BEGIN

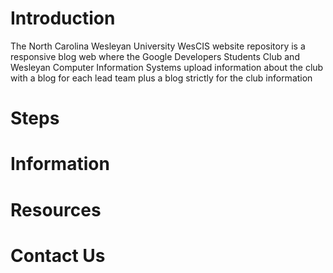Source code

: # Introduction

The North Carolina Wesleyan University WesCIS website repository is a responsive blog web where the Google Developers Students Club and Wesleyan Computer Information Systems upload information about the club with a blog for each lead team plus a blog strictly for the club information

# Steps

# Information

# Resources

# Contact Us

END

The word "Information" appears in some lines of the listing. Give the number of those lines, and only that.

**FINISHED EXERCISE:** 2